→ **TASK BRIEF**
Every entry is to be restated exactly; pictures are not part of the copy.

→ **SOURCE MATERIAL**
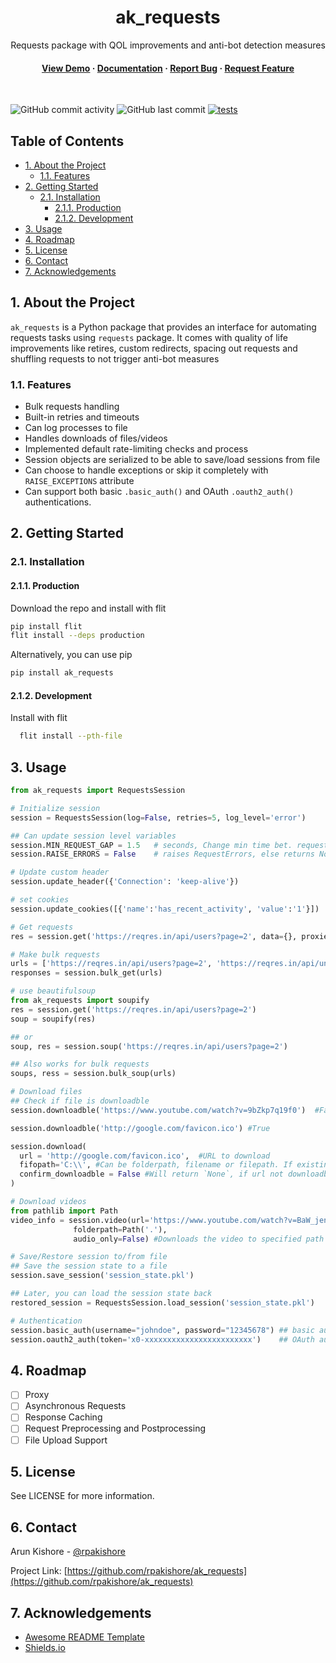<!--- Heading --->
<div align="center">
  <h1>ak_requests</h1>
  <p>
    Requests package with QOL improvements and anti-bot detection measures
  </p>
<h4>
    <a href="https://github.com/rpakishore/ak_requests/">View Demo</a>
  <span> · </span>
    <a href="https://github.com/rpakishore/ak_requests">Documentation</a>
  <span> · </span>
    <a href="https://github.com/rpakishore/ak_requests/issues/">Report Bug</a>
  <span> · </span>
    <a href="https://github.com/rpakishore/ak_requests/issues/">Request Feature</a>
  </h4>
</div>
<br />

![GitHub commit activity](https://img.shields.io/github/commit-activity/m/rpakishore/ak_requests)
![GitHub last commit](https://img.shields.io/github/last-commit/rpakishore/ak_requests)
[![tests](https://github.com/rpakishore/ak_requests/actions/workflows/test.yml/badge.svg)](https://github.com/rpakishore/ak_requests/actions/workflows/test.yml)
<!-- [![tests](https://github.com/rpakishore/ak_requests/actions/workflows/test.yml/badge.svg)](https://github.com/rpakishore/ak_requests/actions/workflows/test.yml) -->

<!-- Table of Contents -->
<h2>Table of Contents</h2>

- [1. About the Project](#1-about-the-project)
  - [1.1. Features](#11-features)
- [2. Getting Started](#2-getting-started)
  - [2.1. Installation](#21-installation)
    - [2.1.1. Production](#211-production)
    - [2.1.2. Development](#212-development)
- [3. Usage](#3-usage)
- [4. Roadmap](#4-roadmap)
- [5. License](#5-license)
- [6. Contact](#6-contact)
- [7. Acknowledgements](#7-acknowledgements)

<!-- About the Project -->
## 1. About the Project

`ak_requests` is a Python package that provides an interface for automating requests tasks using `requests` package. It comes with quality of life improvements like retires, custom redirects, spacing out requests and shuffling requests to not trigger anti-bot measures 

<!-- Features -->
### 1.1. Features

- Bulk requests handling
- Built-in retries and timeouts
- Can log processes to file
- Handles downloads of files/videos
- Implemented default rate-limiting checks and process
- Session objects are serialized to be able to save/load sessions from file
- Can choose to handle exceptions or skip it completely with `RAISE_EXCEPTIONS` attribute
- Can support both basic `.basic_auth()` and OAuth `.oauth2_auth()` authentications.

<!-- Getting Started -->
## 2. Getting Started


<!-- Installation -->
### 2.1. Installation

#### 2.1.1. Production

Download the repo and install with flit

```bash
pip install flit
flit install --deps production
```

Alternatively, you can use pip

```bash
pip install ak_requests
```

#### 2.1.2. Development

Install with flit

```bash
  flit install --pth-file
```

<!-- Usage -->
## 3. Usage

```python
from ak_requests import RequestsSession

# Initialize session
session = RequestsSession(log=False, retries=5, log_level='error') 

## Can update session level variables
session.MIN_REQUEST_GAP = 1.5   # seconds, Change min time bet. requests
session.RAISE_ERRORS = False    # raises RequestErrors, else returns None; defaults to True

# Update custom header
session.update_header({'Connection': 'keep-alive'})

# set cookies
session.update_cookies([{'name':'has_recent_activity', 'value':'1'}])

# Get requests
res = session.get('https://reqres.in/api/users?page=2', data={}, proxies = {} ) # Can accept any requests parameters

# Make bulk requests
urls = ['https://reqres.in/api/users?page=2', 'https://reqres.in/api/unknown']
responses = session.bulk_get(urls)

# use beautifulsoup
from ak_requests import soupify
res = session.get('https://reqres.in/api/users?page=2')
soup = soupify(res)

## or 
soup, res = session.soup('https://reqres.in/api/users?page=2')

## Also works for bulk requests
soups, ress = session.bulk_soup(urls)

# Download files
## Check if file is downloadble
session.downloadble('https://www.youtube.com/watch?v=9bZkp7q19f0')  #False

session.downloadble('http://google.com/favicon.ico') #True

session.download(
  url = 'http://google.com/favicon.ico',  #URL to download
  fifopath='C:\\', #Can be folderpath, filename or filepath. If existing folder specified - will extract filename from url contents
  confirm_downloadble = False #Will return `None`, if url not downloadble
)

# Download videos
from pathlib import Path
video_info = session.video(url='https://www.youtube.com/watch?v=BaW_jenozKc', 
              folderpath=Path('.'),
              audio_only=False) #Downloads the video to specified path and returns dict of video info

# Save/Restore session to/from file
## Save the session state to a file
session.save_session('session_state.pkl')

## Later, you can load the session state back
restored_session = RequestsSession.load_session('session_state.pkl')

# Authentication
session.basic_auth(username="johndoe", password="12345678") ## basic auth
session.oauth2_auth(token='x0-xxxxxxxxxxxxxxxxxxxxxxxx')    ## OAuth authentication
```

<!-- Roadmap -->
## 4. Roadmap

- [ ] Proxy
- [ ] Asynchronous Requests
- [ ] Response Caching
- [ ] Request Preprocessing and Postprocessing
- [ ] File Upload Support

<!-- License -->
## 5. License

See LICENSE for more information.

<!-- Contact -->
## 6. Contact

Arun Kishore - [@rpakishore](mailto:pypi@rpakishore.co.in)

Project Link: [https://github.com/rpakishore/ak_requests](https://github.com/rpakishore/ak_requests)

<!-- Acknowledgments -->
## 7. Acknowledgements

- [Awesome README Template](https://github.com/Louis3797/awesome-readme-template/blob/main/README-WITHOUT-EMOJI.md)
- [Shields.io](https://shields.io/)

→ **WRITTEN RESPONSE**
<!--- Heading --->
<div align="center">
  <h1>ak_requests</h1>
  <p>
    Requests package with QOL improvements and anti-bot detection measures
  </p>
<h4>
    <a href="https://github.com/rpakishore/ak_requests/">View Demo</a>
  <span> · </span>
    <a href="https://github.com/rpakishore/ak_requests">Documentation</a>
  <span> · </span>
    <a href="https://github.com/rpakishore/ak_requests/issues/">Report Bug</a>
  <span> · </span>
    <a href="https://github.com/rpakishore/ak_requests/issues/">Request Feature</a>
  </h4>
</div>
<br />

![GitHub commit activity](https://img.shields.io/github/commit-activity/m/rpakishore/ak_requests)
![GitHub last commit](https://img.shields.io/github/last-commit/rpakishore/ak_requests)
[![tests](https://github.com/rpakishore/ak_requests/actions/workflows/test.yml/badge.svg)](https://github.com/rpakishore/ak_requests/actions/workflows/test.yml)
<!-- [![tests](https://github.com/rpakishore/ak_requests/actions/workflows/test.yml/badge.svg)](https://github.com/rpakishore/ak_requests/actions/workflows/test.yml) -->

<!-- Table of Contents -->
<h2>Table of Contents</h2>

- [1. About the Project](#1-about-the-project)
  - [1.1. Features](#11-features)
- [2. Getting Started](#2-getting-started)
  - [2.1. Installation](#21-installation)
    - [2.1.1. Production](#211-production)
    - [2.1.2. Development](#212-development)
- [3. Usage](#3-usage)
- [4. Roadmap](#4-roadmap)
- [5. License](#5-license)
- [6. Contact](#6-contact)
- [7. Acknowledgements](#7-acknowledgements)

<!-- About the Project -->
## 1. About the Project

`ak_requests` is a Python package that provides an interface for automating requests tasks using `requests` package. It comes with quality of life improvements like retires, custom redirects, spacing out requests and shuffling requests to not trigger anti-bot measures 

<!-- Features -->
### 1.1. Features

- Bulk requests handling
- Built-in retries and timeouts
- Can log processes to file
- Handles downloads of files/videos
- Implemented default rate-limiting checks and process
- Session objects are serialized to be able to save/load sessions from file
- Can choose to handle exceptions or skip it completely with `RAISE_EXCEPTIONS` attribute
- Can support both basic `.basic_auth()` and OAuth `.oauth2_auth()` authentications.

<!-- Getting Started -->
## 2. Getting Started


<!-- Installation -->
### 2.1. Installation

#### 2.1.1. Production

Download the repo and install with flit

```bash
pip install flit
flit install --deps production
```

Alternatively, you can use pip

```bash
pip install ak_requests
```

#### 2.1.2. Development

Install with flit

```bash
  flit install --pth-file
```

<!-- Usage -->
## 3. Usage

```python
from ak_requests import RequestsSession

# Initialize session
session = RequestsSession(log=False, retries=5, log_level='error') 

## Can update session level variables
session.MIN_REQUEST_GAP = 1.5   # seconds, Change min time bet. requests
session.RAISE_ERRORS = False    # raises RequestErrors, else returns None; defaults to True

# Update custom header
session.update_header({'Connection': 'keep-alive'})

# set cookies
session.update_cookies([{'name':'has_recent_activity', 'value':'1'}])

# Get requests
res = session.get('https://reqres.in/api/users?page=2', data={}, proxies = {} ) # Can accept any requests parameters

# Make bulk requests
urls = ['https://reqres.in/api/users?page=2', 'https://reqres.in/api/unknown']
responses = session.bulk_get(urls)

# use beautifulsoup
from ak_requests import soupify
res = session.get('https://reqres.in/api/users?page=2')
soup = soupify(res)

## or 
soup, res = session.soup('https://reqres.in/api/users?page=2')

## Also works for bulk requests
soups, ress = session.bulk_soup(urls)

# Download files
## Check if file is downloadble
session.downloadble('https://www.youtube.com/watch?v=9bZkp7q19f0')  #False

session.downloadble('http://google.com/favicon.ico') #True

session.download(
  url = 'http://google.com/favicon.ico',  #URL to download
  fifopath='C:\\', #Can be folderpath, filename or filepath. If existing folder specified - will extract filename from url contents
  confirm_downloadble = False #Will return `None`, if url not downloadble
)

# Download videos
from pathlib import Path
video_info = session.video(url='https://www.youtube.com/watch?v=BaW_jenozKc', 
              folderpath=Path('.'),
              audio_only=False) #Downloads the video to specified path and returns dict of video info

# Save/Restore session to/from file
## Save the session state to a file
session.save_session('session_state.pkl')

## Later, you can load the session state back
restored_session = RequestsSession.load_session('session_state.pkl')

# Authentication
session.basic_auth(username="johndoe", password="12345678") ## basic auth
session.oauth2_auth(token='x0-xxxxxxxxxxxxxxxxxxxxxxxx')    ## OAuth authentication
```

<!-- Roadmap -->
## 4. Roadmap

- [ ] Proxy
- [ ] Asynchronous Requests
- [ ] Response Caching
- [ ] Request Preprocessing and Postprocessing
- [ ] File Upload Support

<!-- License -->
## 5. License

See LICENSE for more information.

<!-- Contact -->
## 6. Contact

Arun Kishore - [@rpakishore](mailto:pypi@rpakishore.co.in)

Project Link: [https://github.com/rpakishore/ak_requests](https://github.com/rpakishore/ak_requests)

<!-- Acknowledgments -->
## 7. Acknowledgements

- [Awesome README Template](https://github.com/Louis3797/awesome-readme-template/blob/main/README-WITHOUT-EMOJI.md)
- [Shields.io](https://shields.io/)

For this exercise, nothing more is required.